Triathlon: So lief’s für Wolfgang Epting in Ingolstadt

Ingolstadt war ein wichtiger Schritt für Wolfgang Epting.
EptingBeim Audi Triathlon Ingolstadt zeigte der Freudenstädter Ausdauersportler Wolfgang Epting am vergangenen Sonntag eine überzeugende Vorstellung und bestätigte seine Form auf dem Weg zum Saisonhöhepunkt beim Irinman Italy am 19. September.
In einem leistungsstarken Feld der Altersklasse 60 erreichte Epting mit einer Gesamtzeit von 5:19:19 Stunden einen hervorragenden 7. Platz. Damit behauptete er sich in einem eng beieinanderliegenden Teilnehmerfeld und lieferte ein durchweg konstant starkes Rennen ab.

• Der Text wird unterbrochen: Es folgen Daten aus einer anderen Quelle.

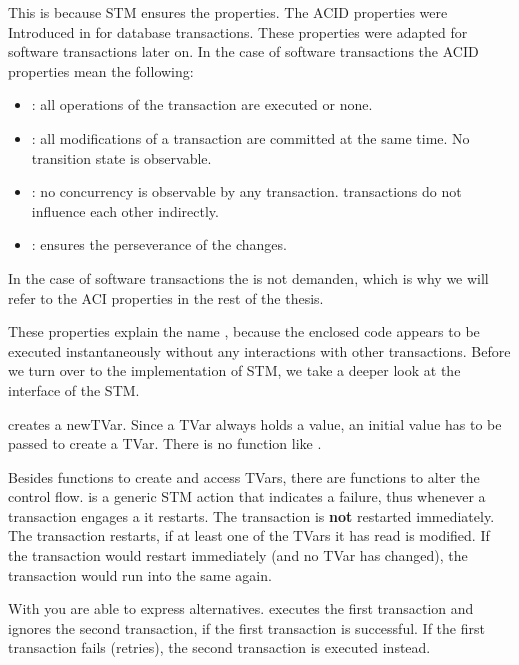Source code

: This is because STM ensures the  properties. The ACID properties were Introduced in \parencite{DBTrans} for
database transactions. These properties were adapted for software transactions later on.
In the case of software transactions the ACID properties mean the following:
\begin{itemize}
 \item {}: all operations of the transaction are executed or none.
 \item {}: all modifications of a transaction are committed at the same time. No transition state is observable.
 \item {}: no concurrency is observable by any transaction. transactions do not influence each other indirectly.
 \item {}: ensures the perseverance of the changes.
\end{itemize}
In the case of software transactions the  is not demanden, which is why we will refer to the ACI properties
in the rest of the thesis.

These properties explain the name , because the enclosed code appears to be executed instantaneously without any 
interactions with other transactions.
Before we turn over to the implementation of STM, we take a deeper look at the interface of the STM.

 creates a newTVar. Since a TVar always holds a value, an initial value has to be
passed to create a TVar. There is no function like . 

Besides functions to create and access TVars, there are functions to alter the control flow.
 is a generic STM action that indicates a failure, thus whenever a transaction engages a  it restarts. The transaction
is \textbf{not} restarted immediately. The transaction restarts, if at least one of the TVars it has read is modified. If the transaction would
restart immediately (and no TVar has changed), the transaction would run into the same  again. 

With  you are able to express alternatives.  executes the first transaction
and ignores the second transaction, if the first transaction is successful. If the first transaction fails (retries), the second transaction is 
executed instead.

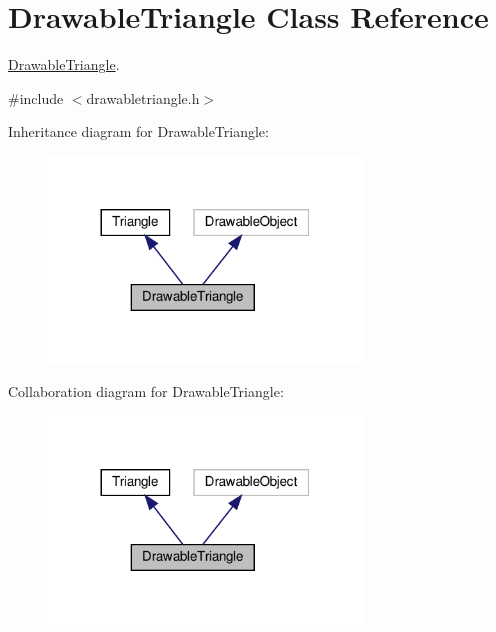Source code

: \hypertarget{classDrawableTriangle}{}\section{Drawable\+Triangle Class Reference}
\label{classDrawableTriangle}


\hyperlink{classDrawableTriangle}{Drawable\+Triangle}.  




{\ttfamily \#include $<$drawabletriangle.\+h$>$}



Inheritance diagram for Drawable\+Triangle\+:\nopagebreak
\begin{figure}[H]
\begin{center}
\leavevmode
\includegraphics[width=236pt]{classDrawableTriangle__inherit__graph}
\end{center}
\end{figure}


Collaboration diagram for Drawable\+Triangle\+:\nopagebreak
\begin{figure}[H]
\begin{center}
\leavevmode
\includegraphics[width=236pt]{classDrawableTriangle__coll__graph}
\end{center}
\end{figure}
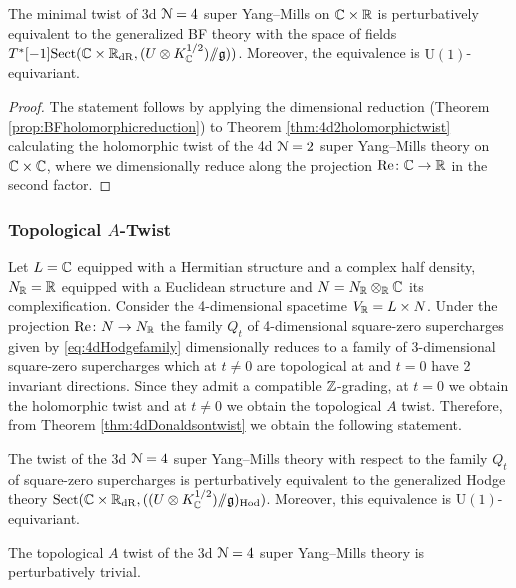 \documentclass[10pt, oneside]{article}
\renewcommand{\Re}{\mathrm{Re}}
\newcommand{\Sect}{\mathrm{Sect}}
\renewcommand{\U}{\mathrm{U}}
\newcommand{\ham}{/\!\!/}
\begin{document}
\begin{theorem} \label{3d_4_minimal_twist_thm}
The minimal twist of 3d $\mathcal N=4$ super Yang--Mills on $\mathbb C\times \mathbb R$ is perturbatively equivalent to the generalized BF theory with the space of fields $T^*[-1]\Sect(\CC \times \RR_{\mr{dR}}, (U \otimes K^{1/2}_\CC) \ham \gg))$. Moreover, the equivalence is $\U(1)$-equivariant.
\end{theorem}
\begin{proof}
The statement follows by applying the dimensional reduction (Theorem \ref{prop:BFholomorphicreduction}) to Theorem \ref{thm:4d2holomorphictwist} calculating the holomorphic twist of the 4d $\mathcal{N}=2$ super Yang--Mills theory on $\mathbb C\times\mathbb C$, where we dimensionally reduce along the projection $\Re\colon\CC\rightarrow \RR$ in the second factor.
\end{proof}

\subsubsection{Topological $A$-Twist}
\label{sect:3d_4_A_twist}
Let $L=\mathbb C$ equipped with a Hermitian structure and a complex half density, $N_\mathbb R=\mathbb R$ equipped with a Euclidean structure and $N=N_\mathbb R\otimes_\mathbb R\mathbb C$ its complexification. Consider the 4-dimensional spacetime $V_\mathbb R=L\times N$. Under the projection $\Re\colon N\rightarrow N_\RR$ the family $Q_t$ of 4-dimensional square-zero supercharges given by \eqref{eq:4dHodgefamily} dimensionally reduces to a family of 3-dimensional square-zero supercharges which at $t\neq 0$ are topological at and $t=0$ have 2 invariant directions. Since they admit a compatible $\mathbb Z$-grading, at $t=0$ we obtain the holomorphic twist and at $t\neq 0$ we obtain the topological $A$ twist. Therefore, from Theorem \ref{thm:4dDonaldsontwist} we obtain the following statement.

\begin{theorem}
The twist of the 3d $\mathcal N=4$ super Yang--Mills theory with respect to the family $Q_t$ of square-zero supercharges is perturbatively equivalent to the generalized Hodge theory $\mr{Sect}(\CC \times \RR_{\mr{dR}}, ((U \otimes K^{1/2}_\CC)\ham \gg)_{\mr{Hod}})$. Moreover, this equivalence is $\U(1)$-equivariant.
\label{3d_4_A_twist_thm}
\end{theorem}

\begin{corollary}
The topological $A$ twist of the 3d $\mathcal N=4$ super Yang--Mills theory is perturbatively trivial.
\end{corollary}
\end{document}
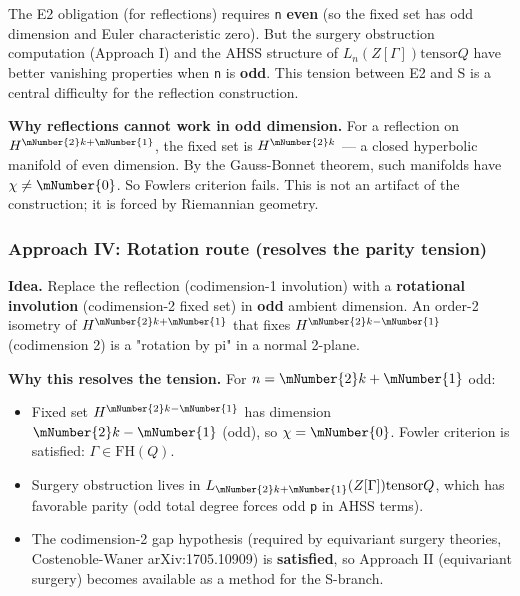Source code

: The E2 obligation (for reflections) requires \texttt{n} \textbf{even} (so the fixed set
has odd dimension and Euler characteristic zero). But the surgery obstruction
computation (Approach I) and the AHSS structure of \(L_{n}(Z[\Gamma]) \text{tensor} Q\)
have better vanishing properties when \texttt{n} is \textbf{odd}. This tension between
E2 and S is a central difficulty for the reflection construction.

\textbf{Why reflections cannot work in odd dimension.} For a reflection on
\(H^{\mNumber{2}k+\mNumber{1}}\), the fixed set is \(H^{\mNumber{2}k}\) --- a closed hyperbolic manifold of
even dimension. By the Gauss-Bonnet theorem, such manifolds have \(\chi \neq \mNumber{0}\).
So Fowler\textquotesingle s criterion fails. This is not an artifact of the construction; it
is forced by Riemannian geometry.

\hypertarget{approach-iv-rotation-route-resolves-the-parity-tension}{%
\subsubsection{Approach IV: Rotation route (resolves the parity tension)}\label{approach-iv-rotation-route-resolves-the-parity-tension}}

\textbf{Idea.} Replace the reflection (codimension-1 involution) with a
\textbf{rotational involution} (codimension-2 fixed set) in \textbf{odd} ambient
dimension. An order-2 isometry of \(H^{\mNumber{2}k+\mNumber{1}}\) that fixes \(H^{\mNumber{2}k-\mNumber{1}}\)
(codimension 2) is a "rotation by pi" in a normal 2-plane.

\textbf{Why this resolves the tension.} For \(n = \mNumber{2}k+\mNumber{1}\) odd:

\begin{itemize}
\tightlist
\item
  Fixed set \(H^{\mNumber{2}k-\mNumber{1}}\) has dimension \(\mNumber{2}k-\mNumber{1}\) (odd), so \(\chi = \mNumber{0}\). Fowler
  criterion is satisfied: \(\Gamma \in \mathup{FH}(Q)\).
\item
  Surgery obstruction lives in \(L_{\mNumber{2}k+\mNumber{1}}(Z[\Gamma]) \text{tensor} Q\), which has
  favorable parity (odd total degree forces odd \texttt{p} in AHSS terms).
\item
  The codimension-2 gap hypothesis (required by equivariant surgery theories,
  Costenoble-Waner arXiv:1705.10909) is \textbf{satisfied}, so Approach II
  (equivariant surgery) becomes available as a method for the S-branch.
\end{itemize}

Stabile Ausgangsbasis nach dem Schwimmen
Bereits das Schwimmen über 1,9 Kilometer absolvierte Epting solide in 40:47 Minuten und legte damit eine stabile Ausgangsbasis. Besonders auf dem Rad zeigte er seine Stärke: Mit einer Fahrzeit von 2:43:10 Stunden und einem Schnitt von 31,7 km/h fuhr er bis auf Rang sechs seiner Altersklasse nach vorne. Auffällig dabei war die gleichmäßige Leistung über alle Streckenabschnitte hinweg – ein Zeichen für eine klug eingeteilte Renntaktik.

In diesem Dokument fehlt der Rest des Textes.